Finally, since previous studies have reported gender‐specific effects of SR‐BI polymorphisms, 31 , 32 analysis of the cohort split by gender was undertaken. When the data obtained for the male patients was analyzed separately, a stronger association of the rs5888 polymorphism with disease severity was observed compared to the analysis for the full cohort (n = 174, χ 2 test, p = 0.011). The rs5888 allele T was found at a higher frequency in male subjects with severe liver disease (55%) compared to those with mild liver disease (40%) (χ 2 test, p = 0.006). By contrast, analysis of the association of the rs5888 allele on disease severity in females did not reveal any significant associations, with T allele frequencies of 54% and 53% in those with severe or mild disease, respectively (n = 75, χ 2 test, p = 0.927). Using logistic regression analysis to account for age at biopsy, estimated duration of infection and alcohol intake as confounding factors, carriage of rs5888 genotype TT was associated with an increased risk of severe disease compared to genotype CC in men, with an odds ratio of 4.38 (95% CI 1.05−18.27, p = 0.043). Similarly, haplotype analysis showed that the association of the haplotype G/C/C with disease severity was greater for the male data (p = 0.004) (Supporting Information: Table 2) than for the whole cohort.

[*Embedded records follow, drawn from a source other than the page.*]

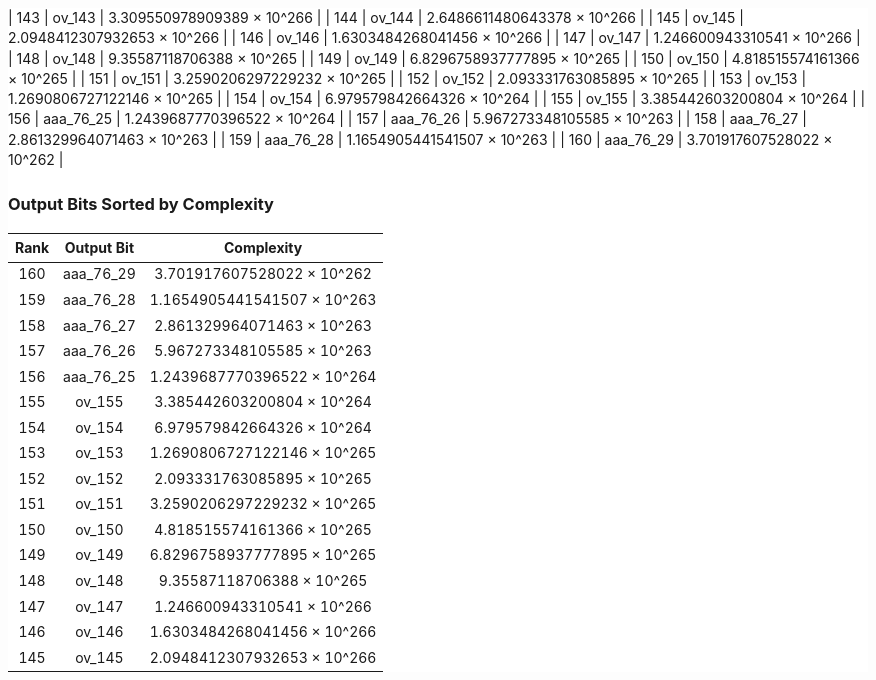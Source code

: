 | 143 | ov_143 | 3.309550978909389 × 10^266 |
| 144 | ov_144 | 2.6486611480643378 × 10^266 |
| 145 | ov_145 | 2.0948412307932653 × 10^266 |
| 146 | ov_146 | 1.6303484268041456 × 10^266 |
| 147 | ov_147 | 1.246600943310541 × 10^266 |
| 148 | ov_148 | 9.35587118706388 × 10^265 |
| 149 | ov_149 | 6.8296758937777895 × 10^265 |
| 150 | ov_150 | 4.818515574161366 × 10^265 |
| 151 | ov_151 | 3.2590206297229232 × 10^265 |
| 152 | ov_152 | 2.093331763085895 × 10^265 |
| 153 | ov_153 | 1.2690806727122146 × 10^265 |
| 154 | ov_154 | 6.979579842664326 × 10^264 |
| 155 | ov_155 | 3.385442603200804 × 10^264 |
| 156 | aaa_76_25 | 1.2439687770396522 × 10^264 |
| 157 | aaa_76_26 | 5.967273348105585 × 10^263 |
| 158 | aaa_76_27 | 2.861329964071463 × 10^263 |
| 159 | aaa_76_28 | 1.1654905441541507 × 10^263 |
| 160 | aaa_76_29 | 3.701917607528022 × 10^262 |

### Output Bits Sorted by Complexity

| Rank | Output Bit | Complexity |
|:----:|:----------:|:----------:|
| 160 | aaa_76_29 | 3.701917607528022 × 10^262 |
| 159 | aaa_76_28 | 1.1654905441541507 × 10^263 |
| 158 | aaa_76_27 | 2.861329964071463 × 10^263 |
| 157 | aaa_76_26 | 5.967273348105585 × 10^263 |
| 156 | aaa_76_25 | 1.2439687770396522 × 10^264 |
| 155 | ov_155 | 3.385442603200804 × 10^264 |
| 154 | ov_154 | 6.979579842664326 × 10^264 |
| 153 | ov_153 | 1.2690806727122146 × 10^265 |
| 152 | ov_152 | 2.093331763085895 × 10^265 |
| 151 | ov_151 | 3.2590206297229232 × 10^265 |
| 150 | ov_150 | 4.818515574161366 × 10^265 |
| 149 | ov_149 | 6.8296758937777895 × 10^265 |
| 148 | ov_148 | 9.35587118706388 × 10^265 |
| 147 | ov_147 | 1.246600943310541 × 10^266 |
| 146 | ov_146 | 1.6303484268041456 × 10^266 |
| 145 | ov_145 | 2.0948412307932653 × 10^266 |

3.3. SR‐BI polymorphisms and haplotypes are associated with differing SR‐BI mRNA expression
The SR‐BI polymorphism associated with disease severity was a synonymous nucleotide substitution. To assess whether this polymorphism was exerting an effect through altered gene transcription SR‐BI RNA expression levels were determined in freshly obtained liver biopsies. C t values were plotted against starting copy number to construct a standard curve from which to interpolate copy numbers of unknown samples. Using the standard curves of SR‐BI and HPRT the number of copies of SR‐BI and HPRT in the liver biopsy samples was determined and SR‐BI per HPRT RNA copy number plotted according to the SNP genotype and haplotype (Figure 1). Analysis of the median copies of SR‐BI per HPRT between rs5888 genotypes showed that rs5888 genotype CC was associated with twofold more SR‐BI expression compared to genotype TT (n = 17, Dunn's post‐test following Kruskal−Wallis test, p = 0.048). Since a SR‐BI homozygous haplotype consisting of rs61932577 C and rs5888 T was previously found to be associated with increased liver disease severity in chronically infected HCV subjects, analysis of SR‐BI mRNA levels grouped by the same homozygous haplotype was performed. Carriers of the homozygous intron 5/exon8 haplotype C/C had a twofold higher expression of copies of SR‐BI per HPRT compared with C/T (n = 15, Mann−Whitney U test, p = 0.008).
4. DISCUSSION
The clinical outcome of HCV infection is variable and remains poorly understood. Susceptibility to infection or disease progression may be influenced by the host genetic background, and polymorphisms within several genes have been associated with differing disease progression. 6 , 10 , 11 , 53 , 54 , 55 Genetic polymorphisms within the SR‐BI gene locus have been associated with differing plasma lipid profiles and risk of atherosclerosis and coronary artery disease, 23 , 28 , 30 , 31 , 32 , 35 , 38 , 56 , 57 however the impact of SR‐BI allelic variation on outcome of HCV infection is still only partially understood. Since SR‐BI is a putative receptor for HCV entry, 17 we performed the present study to define possible associations between SR‐BI polymorphisms with HCV disease. Genotyping was performed using a probe extension assay, which has previously been shown to produce comparable data to other genotyping methods. 58 , 59 Genotyping errors were further minimized by direct sequencing of a subset of PCR products used in the multiplex genotyping analysis. The minor allelic variants of rs5889, rs2293440 and rs5892 were rare in our population. Whilst this is at odds with reported global minor variant allele frequencies, this discrepancy can be explained by the ethnic composition of our cohort. For example, the global minor allele frequency (MAF) for rs5889 is 11%, whereas the frequency in our cohort was only 0.3%, although this latter value accords with the MAF frequency reported in for the European Caucasian 1000 genome project (phase 3) data set reported in the Ensembl database. 46 Total allele frequencies for the SNPs in rs4238001, rs61932577, and rs5888 were similar to those reported elsewhere. 23 Previous studies have reported linkage between the rs61932577 and rs5888 alleles. 23 , 32 A similar analysis of our data performed using the D′ parameter also indicated linkage of these two alleles. However, the r 2 value has more desirable properties. 60 , 61 A r 2 value of 1 has a stricter interpretation compared to D′, as r 2 can only equal 1 when the marker loci have identical allele frequencies and every occurrence of an allele at each of the markers perfectly predicts the allele at the other locus. D′ can equal 1 even when the allele frequencies vary widely. 52 Reanalysis of our data using the more stringent r 2 value failed to show linkage between any of the alleles under study.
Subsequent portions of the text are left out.